Today something even more weird happened. No problem on development machine (Idea or command line). No problems if code is build on test machine with command line. But when code is build as it should be with Azure DevOps circular dependency occurred. I fixed it but I still don't understand why code built OK on Azure DevOps and then when ran on test machine it had runtime error?

Java is same version 11.0.8 (Oracle), except for Azure DevOps 11.0.10 (AdoptOpenJDK). I tried to install AdoptOpenJDK on one dev machine, but still can't reproduce latest error which is happening ONLY if we run jar built on Azure on windows test machine.

UPDATE: In Azure DevOps pipeline, instead of 'ubuntu-latest' I chose 'windows-latest' and now it works (although now I have problem with front end / reactjs build, but that is another topic).

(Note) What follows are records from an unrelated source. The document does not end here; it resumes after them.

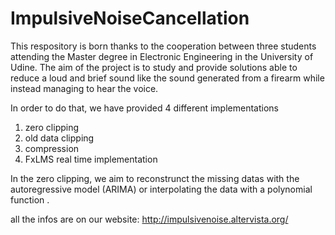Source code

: # ImpulsiveNoiseCancellation
This respository is born thanks to the cooperation between three students attending the Master degree in Electronic Engineering in the University of Udine. The aim of the project is to study and provide solutions able to reduce a loud and brief sound like the sound generated from a firearm while instead managing to hear the voice.

In order to do that, we have provided 4 different implementations

1) zero clipping
2) old data clipping
3) compression
4) FxLMS real time implementation


In the zero clipping, we aim to reconstrunct the missing datas with the autoregressive model (ARIMA) or interpolating the data with a polynomial function .

all the infos are on our website: http://impulsivenoise.altervista.org/ 
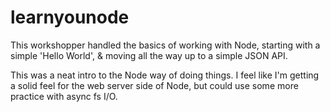# learnyounode

This workshopper handled the basics of working with Node, starting with a simple 'Hello World', & moving all the way up to a simple JSON API.

This was a neat intro to the Node way of doing things. I feel like I'm getting a solid feel for the web server side of Node, but could use some more practice with async fs I/O.
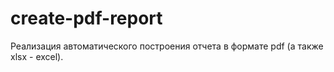 # create-pdf-report
Реализация автоматического построения отчета в формате pdf (а также xlsx - excel).
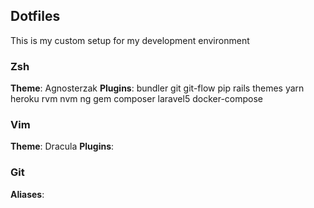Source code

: ## Dotfiles
This is my custom setup for my development environment


### Zsh
**Theme**: Agnosterzak
**Plugins**: bundler git git-flow pip rails themes yarn heroku rvm nvm ng gem composer laravel5 docker-compose

### Vim
**Theme**: Dracula
**Plugins**: 


### Git
**Aliases**: 
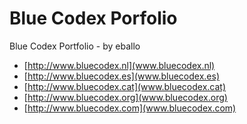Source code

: Blue Codex Porfolio
====================

Blue Codex Portfolio - by eballo

- [http://www.bluecodex.nl](www.bluecodex.nl)
- [http://www.bluecodex.es](www.bluecodex.es)
- [http://www.bluecodex.cat](www.bluecodex.cat)
- [http://www.bluecodex.org](www.bluecodex.org)
- [http://www.bluecodex.com](www.bluecodex.com)
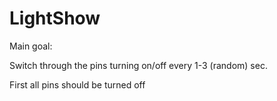 # LightShow

Main goal:

Switch through the pins turning on/off every 1-3 (random) sec.

First all pins should be turned off
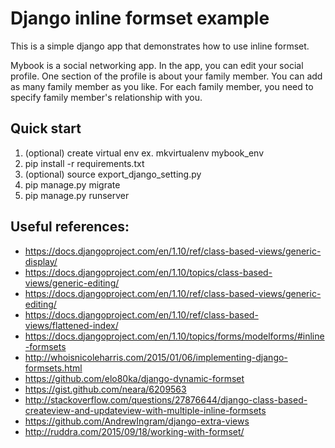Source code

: Django inline formset example
==================

This is a simple django app that demonstrates how to use inline formset.  

Mybook is a social networking app. In the app, you can edit your social profile. One section of the profile is about your family member. 
You can add as many family member as you like. For each family member, you need to specify family member's relationship with you.  

Quick start
-----------
1. (optional) create virtual env ex. mkvirtualenv mybook_env
2. pip install -r requirements.txt
3. (optional) source export_django_setting.py
4. pip manage.py migrate
5. pip manage.py runserver

Useful references:
-----------
* https://docs.djangoproject.com/en/1.10/ref/class-based-views/generic-display/
* https://docs.djangoproject.com/en/1.10/topics/class-based-views/generic-editing/
* https://docs.djangoproject.com/en/1.10/ref/class-based-views/generic-editing/
* https://docs.djangoproject.com/en/1.10/ref/class-based-views/flattened-index/
* https://docs.djangoproject.com/en/1.10/topics/forms/modelforms/#inline-formsets
* http://whoisnicoleharris.com/2015/01/06/implementing-django-formsets.html
* https://github.com/elo80ka/django-dynamic-formset
* https://gist.github.com/neara/6209563
* http://stackoverflow.com/questions/27876644/django-class-based-createview-and-updateview-with-multiple-inline-formsets
* https://github.com/AndrewIngram/django-extra-views
* http://ruddra.com/2015/09/18/working-with-formset/


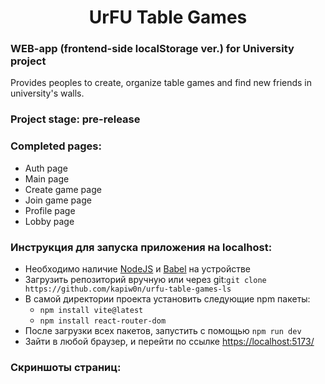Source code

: <h1 align="center">UrFU Table Games</h1>

<h3>WEB-app (frontend-side localStorage ver.) for University project</h3>
<p>Provides peoples to create, organize table games and find new friends in university's walls.</p>

<h3>Project stage: pre-release</h3>

<h3>Completed pages:</h3>
<ul>
  <li>Auth page</li>
  <li>Main page</li>
  <li>Create game page</li>
  <li>Join game page</li>
  <li>Profile page</li>
  <li>Lobby page</li>
</ul>

<h3>Инструкция для запуска приложения на localhost:</h3>
<ul>
  <li>Необходимо наличие <a href = "https://nodejs.org/en/download">NodeJS</a> и <a href = "https://babeljs.io/setup#installation">Babel</a> на устройстве</li>
  <li>Загрузить репозиторий вручную или через git:<code>git clone https://github.com/kapiw0n/urfu-table-games-ls</code></li>
  <li>В самой директории проекта установить следующие npm пакеты:<ul>
    <li><code>npm install vite@latest</code></li>
    <li><code>npm install react-router-dom</code></li>
  </ul></li>
  <li>После загрузки всех пакетов, запустить с помощью <code>npm run dev</code></li>
  <li>Зайти в любой браузер, и перейти по ссылке <a href = "https://localhost:5173/">https://localhost:5173/</a></li>
</ul>

<h3>Скриншоты страниц:</h3>
<img src = "">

CLARIFICATION: Circular dependency is happening between two, sometimes three classes. As we use Spring Constructor based DI we resolve issues by simply substituting it with field based DI. So if we have ten parameters in Constructor where each represent classes, we remove "problematic" from Constructor and create field based DI for them.

Real problem is that it happens without obvious reasons. For example, today we had new build, just minor changes in code, we changed one IF statement. So NOTHING related to adding or removing DI classes. And this problem occurred. We had at least 15 deployments with zero problems and then this happened.

UPDATE 2: As all build yield no compile time error, and as all executions of JAR built on physical machines (development and test/production) also yield no error, but only JAR build on Azure DevOps during runtime (java -jar filename.jar) I suspected that something might be wrong with cloud build. I've removed this line:

mavenOptions: '-Xmx3072m'

from azure-pipelines.yml

  - task: Maven@3
    inputs:
      mavenPomFile: 'pom.xml'
      mavenOptions: '-Xmx3072m'
      javaHomeOption: 'JDKVersion'
      jdkVersionOption: '1.11'
      jdkArchitectureOption: 'x64'
      publishJUnitResults: true
      testResultsFiles: '**/surefire-reports/TEST-*.xml'
      goals: 'package'

and now when we execute jar file, there is no error during runtime.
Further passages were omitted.